ACTION ITEM: Copy the lines below, word for word, from the first through the line containing "En cas d'absence". Leave the pictures out.
___ EXERCISE DATA
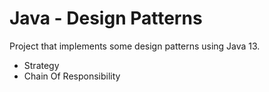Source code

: # Java - Design Patterns

Project that implements some design patterns using Java 13.

- Strategy
- Chain Of Responsibility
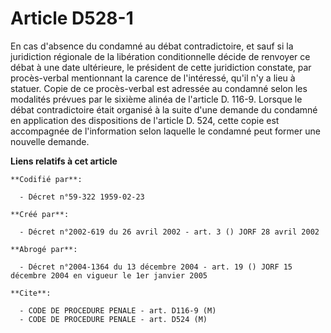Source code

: # Article D528-1

En cas d'absence du condamné au débat contradictoire, et sauf si la juridiction régionale de la libération conditionnelle
décide de renvoyer ce débat à une date ultérieure, le président de cette juridiction constate, par procès-verbal mentionnant
la carence de l'intéressé, qu'il n'y a lieu à statuer. Copie de ce procès-verbal est adressée au condamné selon les modalités
prévues par le sixième alinéa de l'article D. 116-9. Lorsque le débat contradictoire était organisé à la suite d'une demande
du condamné en application des dispositions de l'article D. 524, cette copie est accompagnée de l'information selon laquelle
le condamné peut former une nouvelle demande.

**Liens relatifs à cet article**

	**Codifié par**:

	  - Décret n°59-322 1959-02-23

	**Créé par**:

	  - Décret n°2002-619 du 26 avril 2002 - art. 3 () JORF 28 avril 2002

	**Abrogé par**:

	  - Décret n°2004-1364 du 13 décembre 2004 - art. 19 () JORF 15 décembre 2004 en vigueur le 1er janvier 2005

	**Cite**:

	  - CODE DE PROCEDURE PENALE - art. D116-9 (M)
	  - CODE DE PROCEDURE PENALE - art. D524 (M)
______
YOUR SOLUTION:
Source code

: # Java - Design Patterns

Project that implements some design patterns using Java 13.

- Strategy
- Chain Of Responsibility
Source code

: # Article D528-1

En cas d'absence du condamné au débat contradictoire, et sauf si la juridiction régionale de la libération conditionnelle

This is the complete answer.